Nach langem Ringen gibt es jetzt eine Lösung: eine von der EU abgesegnete „Kraftwerksstrategie“. Demnach kann die Bundesregierung noch 2026 insgesamt zwölf Gigawatt neue Kraftwerksleistung ausschreiben. Um den Bau der Kraftwerke, die 2030 oder 2031 ans Netz gehen sollen, können sich Unternehmen bewerben – wer mit der geringsten Förderung auskommt, erhält den Zuschlag. Auch bestehende Kraftwerke können sich bewerben, wenn sie nicht auf anderem Wege schon gefördert werden. Von diesen zwölf Gigawatt sollen zehn auch einem „Langlaufkriterium“ entsprechen. Sie müssen jederzeit mindestens zehn Stunden am Stück laufen können – das kommt Gaskraftwerken entgegen. Weitere zwei Gigawatt müssen diesem Kriterium nicht entsprechen, werden also technologieoffen ausgeschrieben.
Die Einigung liegt ziemlich auf der Linie, die schon Habeck vereinbart hatte
Alle neuen Gaskraftwerke sollen sich auch auf Wasserstoff umrüsten lassen. Das ist wichtig, um die Klimaziele einzuhalten: Deutschland soll ab 2045 klimaneutral wirtschaften, fossiles Erdgas verträgt sich damit nicht. Um die Umstellung auf Wasserstoff vorzubereiten, will der Bund den Weg für eine gezielte Unterstützung solcher Kraftwerke frei machen: Jeweils zwei Gigawatt – das entspricht jeweils rund vier bis fünf Gaskraftwerksblöcken – sollen hier auf Wasserstoff umgestellt oder gleich als Wasserstoff-Kraftwerke errichtet werden. Auch dies soll über Ausschreibungen laufen. Und langfristig soll ein sogenannter Kapazitätsmarkt Kraftwerke dafür entlohnen, dass sie für Engpässe zur Verfügung stehen, auch wenn sie im Rest des Jahres nicht genug Geld verdienen. Die Ausschreibungen sind dafür nur die Vorstufe.
Mit den zunächst zwölf Gigawatt liegt die Einigung ziemlich auf der Linie dessen, was schon die Vorgängerregierung mit Brüssel vereinbart hatte. Auch Ex-Wirtschaftsminister Robert Habeck (Grüne) hatte sich mit der Kommission 2023 auf denselben Umfang neuer Kraftwerke verständigt, wenngleich mit einem stärkeren Wasserstoff-Anteil.

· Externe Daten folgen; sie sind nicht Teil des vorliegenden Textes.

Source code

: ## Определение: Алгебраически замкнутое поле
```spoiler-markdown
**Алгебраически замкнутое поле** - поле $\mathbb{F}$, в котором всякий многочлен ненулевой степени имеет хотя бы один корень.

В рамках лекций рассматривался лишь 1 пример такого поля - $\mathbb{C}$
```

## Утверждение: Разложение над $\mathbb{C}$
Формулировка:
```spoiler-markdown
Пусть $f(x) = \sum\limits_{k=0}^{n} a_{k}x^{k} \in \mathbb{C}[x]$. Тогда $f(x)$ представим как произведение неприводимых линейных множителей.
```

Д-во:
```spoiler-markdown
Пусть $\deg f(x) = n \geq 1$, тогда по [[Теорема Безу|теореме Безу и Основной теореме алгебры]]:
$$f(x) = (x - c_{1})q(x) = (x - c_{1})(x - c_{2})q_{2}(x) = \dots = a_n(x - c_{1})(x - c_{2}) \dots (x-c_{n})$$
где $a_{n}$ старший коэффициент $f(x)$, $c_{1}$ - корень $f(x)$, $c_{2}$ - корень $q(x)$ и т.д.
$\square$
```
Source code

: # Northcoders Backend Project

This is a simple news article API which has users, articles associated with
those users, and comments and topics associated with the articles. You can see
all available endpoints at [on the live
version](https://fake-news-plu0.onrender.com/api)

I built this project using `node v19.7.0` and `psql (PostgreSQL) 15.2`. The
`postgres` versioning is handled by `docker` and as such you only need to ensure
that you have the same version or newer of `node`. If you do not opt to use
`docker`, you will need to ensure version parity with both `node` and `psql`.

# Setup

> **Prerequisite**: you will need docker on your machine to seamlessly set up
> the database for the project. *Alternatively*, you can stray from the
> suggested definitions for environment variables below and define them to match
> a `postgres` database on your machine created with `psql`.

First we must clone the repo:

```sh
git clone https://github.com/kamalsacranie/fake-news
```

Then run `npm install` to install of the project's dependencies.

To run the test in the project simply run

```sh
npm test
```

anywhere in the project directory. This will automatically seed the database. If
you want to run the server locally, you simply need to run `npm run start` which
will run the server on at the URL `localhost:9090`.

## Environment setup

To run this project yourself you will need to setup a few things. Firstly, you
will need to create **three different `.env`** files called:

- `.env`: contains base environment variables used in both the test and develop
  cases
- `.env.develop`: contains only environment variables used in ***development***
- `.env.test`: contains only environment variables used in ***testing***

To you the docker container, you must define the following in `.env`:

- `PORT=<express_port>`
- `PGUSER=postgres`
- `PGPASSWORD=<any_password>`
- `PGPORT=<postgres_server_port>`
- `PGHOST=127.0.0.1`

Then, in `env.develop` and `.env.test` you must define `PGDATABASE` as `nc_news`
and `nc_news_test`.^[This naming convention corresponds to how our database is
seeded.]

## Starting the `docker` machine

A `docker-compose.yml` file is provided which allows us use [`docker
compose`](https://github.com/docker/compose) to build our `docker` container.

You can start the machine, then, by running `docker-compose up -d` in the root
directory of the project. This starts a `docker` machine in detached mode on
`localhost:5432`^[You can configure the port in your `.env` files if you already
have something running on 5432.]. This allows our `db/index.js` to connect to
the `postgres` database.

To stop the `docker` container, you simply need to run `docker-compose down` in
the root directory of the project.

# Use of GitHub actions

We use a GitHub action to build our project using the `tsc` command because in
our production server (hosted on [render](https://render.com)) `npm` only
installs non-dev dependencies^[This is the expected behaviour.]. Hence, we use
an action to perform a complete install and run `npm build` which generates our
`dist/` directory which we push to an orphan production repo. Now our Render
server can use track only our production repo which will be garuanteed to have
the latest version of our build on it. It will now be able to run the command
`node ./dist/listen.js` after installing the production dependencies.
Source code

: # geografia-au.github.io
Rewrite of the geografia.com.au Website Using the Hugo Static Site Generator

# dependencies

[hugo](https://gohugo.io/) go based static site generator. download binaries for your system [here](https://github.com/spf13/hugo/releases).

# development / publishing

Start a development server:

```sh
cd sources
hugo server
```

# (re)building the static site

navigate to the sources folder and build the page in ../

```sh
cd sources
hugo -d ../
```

Auch damals waren der Einigung monatelange Gespräche vorausgegangen. Die EU sieht in dem Unterfangen tendenziell eine Wettbewerbsverzerrung, weil so mit staatlicher Unterstützung zusätzliche Kapazitäten auf den Markt kommen. Umgesetzt wurde diese Vereinbarung allerdings nie: Erst zerbrach die Koalition, dann verloren die Sozialdemokraten die Lust an der Strategie; die Minderheitsregierung hätte dafür Stimmen auch der Union gebraucht.
Stattdessen verständigten sich Union und SPD in ihrem Koalitionsvertrag darauf, „bis zu 20 Gigawatt an Gaskraftwerksleistung“ bauen zu wollen. Bundeswirtschaftsministerin Katherina Reiche (CDU) machte daraus später „mindestens 20 Gigawatt“. Nur hatte sie die Rechnung ohne die EU-Kommission gemacht. Die Koalition wiederum dimmte ihr Ziel im November auf zehn Gigawatt runter, von denen acht dem „Langlaufkriterium“ entsprechen sollten – um jetzt doch auf der Linie der einstigen Habeck-Einigung zu enden. „Die Ministerin hat wertvolle Zeit vertändelt“, sagte Grünen-Energiepolitiker Michael Kellner der Süddeutschen Zeitung. „Mit Habecks Kraftwerksstrategie wäre sie schneller gewesen.“ Reiches „Blütenträume“ seien an Brüssel zerschellt.
Die Ministerin selbst sprach am Donnerstag von einem „entscheidenden Schritt für die Versorgungssicherheit in Deutschland“, der auch der Wettbewerbsfähigkeit der Industrie nutze und die Klimaziele erreichen helfe. Als Nächstes muss die Einigung nun in einen Gesetzentwurf münden – der dann abermals von der EU-Kommission geprüft wird. Erste Ausschreibung könnten bestenfalls im Sommer 2026 über die Bühne gehen, hieß es in Ministeriumskreisen.